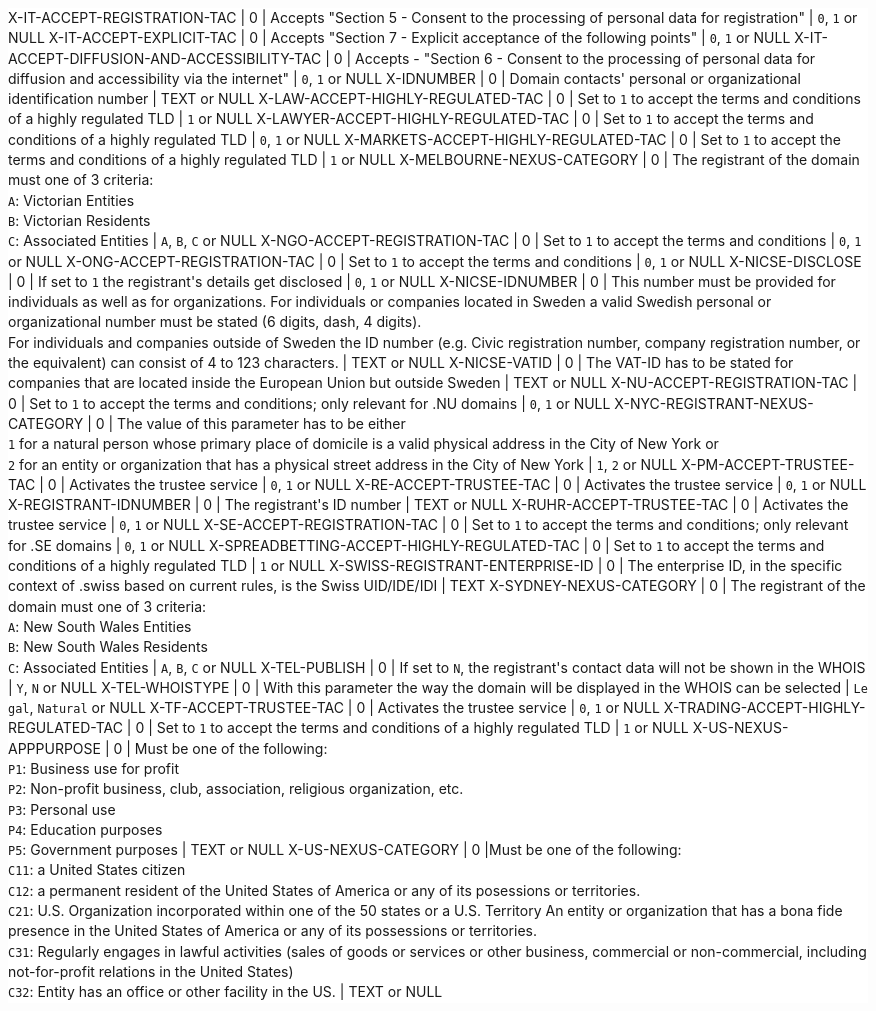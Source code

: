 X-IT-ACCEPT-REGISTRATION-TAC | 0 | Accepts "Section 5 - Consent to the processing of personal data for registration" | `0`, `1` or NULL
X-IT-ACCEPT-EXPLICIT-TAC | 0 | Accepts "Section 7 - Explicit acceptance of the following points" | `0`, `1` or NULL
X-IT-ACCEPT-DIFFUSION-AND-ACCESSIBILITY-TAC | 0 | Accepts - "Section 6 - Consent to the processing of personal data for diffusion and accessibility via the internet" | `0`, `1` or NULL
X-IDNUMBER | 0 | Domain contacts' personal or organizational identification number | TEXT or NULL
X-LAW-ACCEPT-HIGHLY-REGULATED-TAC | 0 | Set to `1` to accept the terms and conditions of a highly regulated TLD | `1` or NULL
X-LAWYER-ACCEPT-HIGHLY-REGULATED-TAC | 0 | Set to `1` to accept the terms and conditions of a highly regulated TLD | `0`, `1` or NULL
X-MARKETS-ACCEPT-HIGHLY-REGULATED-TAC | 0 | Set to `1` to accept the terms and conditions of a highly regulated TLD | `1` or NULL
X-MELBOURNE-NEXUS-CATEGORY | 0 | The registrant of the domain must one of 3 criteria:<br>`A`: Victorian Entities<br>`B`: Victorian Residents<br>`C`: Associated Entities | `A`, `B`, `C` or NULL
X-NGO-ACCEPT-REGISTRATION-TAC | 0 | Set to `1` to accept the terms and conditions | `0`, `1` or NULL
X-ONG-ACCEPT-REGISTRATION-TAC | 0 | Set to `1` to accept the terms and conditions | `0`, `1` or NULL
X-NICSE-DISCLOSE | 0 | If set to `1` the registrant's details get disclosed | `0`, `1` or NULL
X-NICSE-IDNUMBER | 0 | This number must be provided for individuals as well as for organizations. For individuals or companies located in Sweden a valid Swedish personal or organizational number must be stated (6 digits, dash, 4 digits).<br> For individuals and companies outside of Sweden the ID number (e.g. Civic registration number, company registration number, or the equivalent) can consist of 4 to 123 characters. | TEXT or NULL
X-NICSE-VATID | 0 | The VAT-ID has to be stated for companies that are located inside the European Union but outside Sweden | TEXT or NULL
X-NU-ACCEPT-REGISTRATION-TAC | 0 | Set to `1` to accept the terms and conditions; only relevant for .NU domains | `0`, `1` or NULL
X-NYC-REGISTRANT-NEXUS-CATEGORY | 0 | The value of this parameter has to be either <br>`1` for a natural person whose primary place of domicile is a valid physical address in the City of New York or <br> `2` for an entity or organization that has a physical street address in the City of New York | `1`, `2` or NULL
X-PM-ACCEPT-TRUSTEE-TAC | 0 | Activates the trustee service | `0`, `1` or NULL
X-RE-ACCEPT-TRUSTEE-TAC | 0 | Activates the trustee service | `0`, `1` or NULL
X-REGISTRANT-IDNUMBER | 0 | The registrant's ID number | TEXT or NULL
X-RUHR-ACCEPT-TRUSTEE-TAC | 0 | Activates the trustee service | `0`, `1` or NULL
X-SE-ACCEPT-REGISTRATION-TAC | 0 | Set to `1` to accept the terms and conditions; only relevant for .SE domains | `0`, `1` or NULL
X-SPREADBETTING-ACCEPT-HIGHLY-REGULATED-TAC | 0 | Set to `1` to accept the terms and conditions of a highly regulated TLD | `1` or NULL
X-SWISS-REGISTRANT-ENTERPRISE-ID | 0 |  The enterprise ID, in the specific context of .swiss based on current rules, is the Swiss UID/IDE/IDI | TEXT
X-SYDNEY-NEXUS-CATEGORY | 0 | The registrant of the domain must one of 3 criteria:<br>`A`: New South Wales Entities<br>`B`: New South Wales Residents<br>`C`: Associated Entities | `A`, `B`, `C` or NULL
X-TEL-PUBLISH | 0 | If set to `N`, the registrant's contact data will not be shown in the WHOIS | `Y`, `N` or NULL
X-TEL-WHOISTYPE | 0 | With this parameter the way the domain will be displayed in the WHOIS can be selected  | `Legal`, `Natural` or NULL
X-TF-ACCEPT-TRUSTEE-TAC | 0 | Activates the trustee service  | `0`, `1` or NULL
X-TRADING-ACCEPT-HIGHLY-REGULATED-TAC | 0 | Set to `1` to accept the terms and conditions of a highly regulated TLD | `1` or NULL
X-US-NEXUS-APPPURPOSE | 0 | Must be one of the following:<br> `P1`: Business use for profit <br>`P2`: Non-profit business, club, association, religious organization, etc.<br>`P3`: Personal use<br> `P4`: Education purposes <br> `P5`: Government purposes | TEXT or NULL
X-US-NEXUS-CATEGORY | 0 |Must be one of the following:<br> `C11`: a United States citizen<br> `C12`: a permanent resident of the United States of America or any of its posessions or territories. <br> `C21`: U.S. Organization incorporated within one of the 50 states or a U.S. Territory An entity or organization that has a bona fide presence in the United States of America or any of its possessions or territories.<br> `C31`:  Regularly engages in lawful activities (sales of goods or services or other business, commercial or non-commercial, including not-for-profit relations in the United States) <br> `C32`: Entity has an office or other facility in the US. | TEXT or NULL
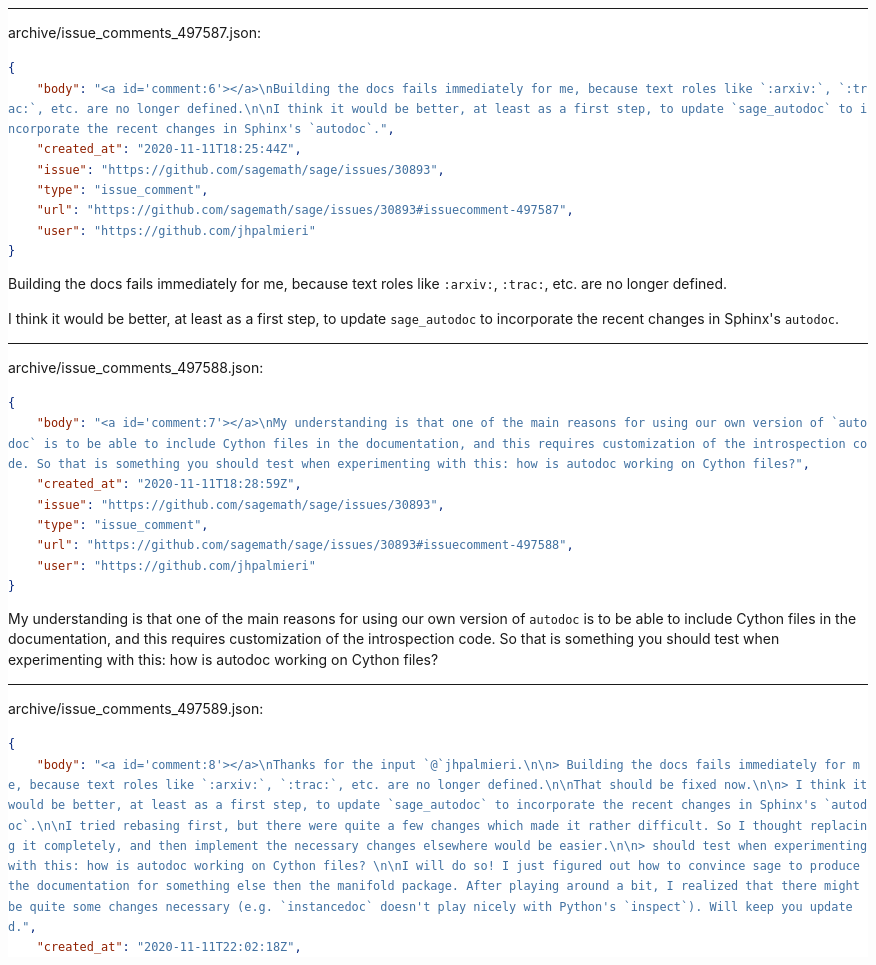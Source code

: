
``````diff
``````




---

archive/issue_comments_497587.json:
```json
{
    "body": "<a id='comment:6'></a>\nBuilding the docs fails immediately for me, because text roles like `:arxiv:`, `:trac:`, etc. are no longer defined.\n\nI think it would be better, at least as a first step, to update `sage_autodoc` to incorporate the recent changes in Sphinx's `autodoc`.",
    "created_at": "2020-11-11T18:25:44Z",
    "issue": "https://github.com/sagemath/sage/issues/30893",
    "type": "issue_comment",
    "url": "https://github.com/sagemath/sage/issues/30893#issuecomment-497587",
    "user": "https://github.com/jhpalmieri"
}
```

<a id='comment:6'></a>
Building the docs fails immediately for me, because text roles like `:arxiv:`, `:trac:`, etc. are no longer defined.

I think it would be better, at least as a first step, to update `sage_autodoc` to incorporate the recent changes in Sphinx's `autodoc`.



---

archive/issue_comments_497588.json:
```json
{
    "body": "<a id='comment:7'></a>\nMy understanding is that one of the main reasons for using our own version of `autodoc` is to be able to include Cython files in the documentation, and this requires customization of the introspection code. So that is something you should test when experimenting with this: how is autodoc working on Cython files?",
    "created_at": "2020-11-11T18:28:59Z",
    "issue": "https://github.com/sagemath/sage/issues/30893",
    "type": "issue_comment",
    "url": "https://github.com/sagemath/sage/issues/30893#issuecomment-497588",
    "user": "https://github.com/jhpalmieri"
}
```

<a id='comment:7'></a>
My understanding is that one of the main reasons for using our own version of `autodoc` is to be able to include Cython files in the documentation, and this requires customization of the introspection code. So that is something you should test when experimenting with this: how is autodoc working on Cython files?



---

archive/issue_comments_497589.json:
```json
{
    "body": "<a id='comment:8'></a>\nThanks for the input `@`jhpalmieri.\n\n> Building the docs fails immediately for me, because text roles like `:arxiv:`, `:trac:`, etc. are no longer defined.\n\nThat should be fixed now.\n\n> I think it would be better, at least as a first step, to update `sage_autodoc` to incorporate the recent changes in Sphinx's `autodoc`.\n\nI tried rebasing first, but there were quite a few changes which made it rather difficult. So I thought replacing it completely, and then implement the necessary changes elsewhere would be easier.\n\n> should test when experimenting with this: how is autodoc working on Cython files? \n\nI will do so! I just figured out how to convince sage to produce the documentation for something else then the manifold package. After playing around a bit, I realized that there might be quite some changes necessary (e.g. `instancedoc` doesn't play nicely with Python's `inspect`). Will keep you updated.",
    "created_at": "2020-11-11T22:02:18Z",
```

=======

Every line above is to be duplicated exactly; no picture should be carried over.

Source code

: X-IT-ACCEPT-REGISTRATION-TAC | 0 | Accepts "Section 5 - Consent to the processing of personal data for registration" | `0`, `1` or NULL
X-IT-ACCEPT-EXPLICIT-TAC | 0 | Accepts "Section 7 - Explicit acceptance of the following points" | `0`, `1` or NULL
X-IT-ACCEPT-DIFFUSION-AND-ACCESSIBILITY-TAC | 0 | Accepts - "Section 6 - Consent to the processing of personal data for diffusion and accessibility via the internet" | `0`, `1` or NULL
X-IDNUMBER | 0 | Domain contacts' personal or organizational identification number | TEXT or NULL
X-LAW-ACCEPT-HIGHLY-REGULATED-TAC | 0 | Set to `1` to accept the terms and conditions of a highly regulated TLD | `1` or NULL
X-LAWYER-ACCEPT-HIGHLY-REGULATED-TAC | 0 | Set to `1` to accept the terms and conditions of a highly regulated TLD | `0`, `1` or NULL
X-MARKETS-ACCEPT-HIGHLY-REGULATED-TAC | 0 | Set to `1` to accept the terms and conditions of a highly regulated TLD | `1` or NULL
X-MELBOURNE-NEXUS-CATEGORY | 0 | The registrant of the domain must one of 3 criteria:<br>`A`: Victorian Entities<br>`B`: Victorian Residents<br>`C`: Associated Entities | `A`, `B`, `C` or NULL
X-NGO-ACCEPT-REGISTRATION-TAC | 0 | Set to `1` to accept the terms and conditions | `0`, `1` or NULL
X-ONG-ACCEPT-REGISTRATION-TAC | 0 | Set to `1` to accept the terms and conditions | `0`, `1` or NULL
X-NICSE-DISCLOSE | 0 | If set to `1` the registrant's details get disclosed | `0`, `1` or NULL
X-NICSE-IDNUMBER | 0 | This number must be provided for individuals as well as for organizations. For individuals or companies located in Sweden a valid Swedish personal or organizational number must be stated (6 digits, dash, 4 digits).<br> For individuals and companies outside of Sweden the ID number (e.g. Civic registration number, company registration number, or the equivalent) can consist of 4 to 123 characters. | TEXT or NULL
X-NICSE-VATID | 0 | The VAT-ID has to be stated for companies that are located inside the European Union but outside Sweden | TEXT or NULL
X-NU-ACCEPT-REGISTRATION-TAC | 0 | Set to `1` to accept the terms and conditions; only relevant for .NU domains | `0`, `1` or NULL
X-NYC-REGISTRANT-NEXUS-CATEGORY | 0 | The value of this parameter has to be either <br>`1` for a natural person whose primary place of domicile is a valid physical address in the City of New York or <br> `2` for an entity or organization that has a physical street address in the City of New York | `1`, `2` or NULL
X-PM-ACCEPT-TRUSTEE-TAC | 0 | Activates the trustee service | `0`, `1` or NULL
X-RE-ACCEPT-TRUSTEE-TAC | 0 | Activates the trustee service | `0`, `1` or NULL
X-REGISTRANT-IDNUMBER | 0 | The registrant's ID number | TEXT or NULL
X-RUHR-ACCEPT-TRUSTEE-TAC | 0 | Activates the trustee service | `0`, `1` or NULL
X-SE-ACCEPT-REGISTRATION-TAC | 0 | Set to `1` to accept the terms and conditions; only relevant for .SE domains | `0`, `1` or NULL
X-SPREADBETTING-ACCEPT-HIGHLY-REGULATED-TAC | 0 | Set to `1` to accept the terms and conditions of a highly regulated TLD | `1` or NULL
X-SWISS-REGISTRANT-ENTERPRISE-ID | 0 |  The enterprise ID, in the specific context of .swiss based on current rules, is the Swiss UID/IDE/IDI | TEXT
X-SYDNEY-NEXUS-CATEGORY | 0 | The registrant of the domain must one of 3 criteria:<br>`A`: New South Wales Entities<br>`B`: New South Wales Residents<br>`C`: Associated Entities | `A`, `B`, `C` or NULL
X-TEL-PUBLISH | 0 | If set to `N`, the registrant's contact data will not be shown in the WHOIS | `Y`, `N` or NULL
X-TEL-WHOISTYPE | 0 | With this parameter the way the domain will be displayed in the WHOIS can be selected  | `Legal`, `Natural` or NULL
X-TF-ACCEPT-TRUSTEE-TAC | 0 | Activates the trustee service  | `0`, `1` or NULL
X-TRADING-ACCEPT-HIGHLY-REGULATED-TAC | 0 | Set to `1` to accept the terms and conditions of a highly regulated TLD | `1` or NULL
X-US-NEXUS-APPPURPOSE | 0 | Must be one of the following:<br> `P1`: Business use for profit <br>`P2`: Non-profit business, club, association, religious organization, etc.<br>`P3`: Personal use<br> `P4`: Education purposes <br> `P5`: Government purposes | TEXT or NULL
X-US-NEXUS-CATEGORY | 0 |Must be one of the following:<br> `C11`: a United States citizen<br> `C12`: a permanent resident of the United States of America or any of its posessions or territories. <br> `C21`: U.S. Organization incorporated within one of the 50 states or a U.S. Territory An entity or organization that has a bona fide presence in the United States of America or any of its possessions or territories.<br> `C31`:  Regularly engages in lawful activities (sales of goods or services or other business, commercial or non-commercial, including not-for-profit relations in the United States) <br> `C32`: Entity has an office or other facility in the US. | TEXT or NULL
Source code

:
``````diff
``````




---

archive/issue_comments_497587.json:
```json
{
    "body": "<a id='comment:6'></a>\nBuilding the docs fails immediately for me, because text roles like `:arxiv:`, `:trac:`, etc. are no longer defined.\n\nI think it would be better, at least as a first step, to update `sage_autodoc` to incorporate the recent changes in Sphinx's `autodoc`.",
    "created_at": "2020-11-11T18:25:44Z",
    "issue": "https://github.com/sagemath/sage/issues/30893",
    "type": "issue_comment",
    "url": "https://github.com/sagemath/sage/issues/30893#issuecomment-497587",
    "user": "https://github.com/jhpalmieri"
}
```

<a id='comment:6'></a>
Building the docs fails immediately for me, because text roles like `:arxiv:`, `:trac:`, etc. are no longer defined.

I think it would be better, at least as a first step, to update `sage_autodoc` to incorporate the recent changes in Sphinx's `autodoc`.



---

archive/issue_comments_497588.json:
```json
{
    "body": "<a id='comment:7'></a>\nMy understanding is that one of the main reasons for using our own version of `autodoc` is to be able to include Cython files in the documentation, and this requires customization of the introspection code. So that is something you should test when experimenting with this: how is autodoc working on Cython files?",
    "created_at": "2020-11-11T18:28:59Z",
    "issue": "https://github.com/sagemath/sage/issues/30893",
    "type": "issue_comment",
    "url": "https://github.com/sagemath/sage/issues/30893#issuecomment-497588",
    "user": "https://github.com/jhpalmieri"
}
```

<a id='comment:7'></a>
My understanding is that one of the main reasons for using our own version of `autodoc` is to be able to include Cython files in the documentation, and this requires customization of the introspection code. So that is something you should test when experimenting with this: how is autodoc working on Cython files?



---

archive/issue_comments_497589.json:
```json
{
    "body": "<a id='comment:8'></a>\nThanks for the input `@`jhpalmieri.\n\n> Building the docs fails immediately for me, because text roles like `:arxiv:`, `:trac:`, etc. are no longer defined.\n\nThat should be fixed now.\n\n> I think it would be better, at least as a first step, to update `sage_autodoc` to incorporate the recent changes in Sphinx's `autodoc`.\n\nI tried rebasing first, but there were quite a few changes which made it rather difficult. So I thought replacing it completely, and then implement the necessary changes elsewhere would be easier.\n\n> should test when experimenting with this: how is autodoc working on Cython files? \n\nI will do so! I just figured out how to convince sage to produce the documentation for something else then the manifold package. After playing around a bit, I realized that there might be quite some changes necessary (e.g. `instancedoc` doesn't play nicely with Python's `inspect`). Will keep you updated.",
    "created_at": "2020-11-11T22:02:18Z",
```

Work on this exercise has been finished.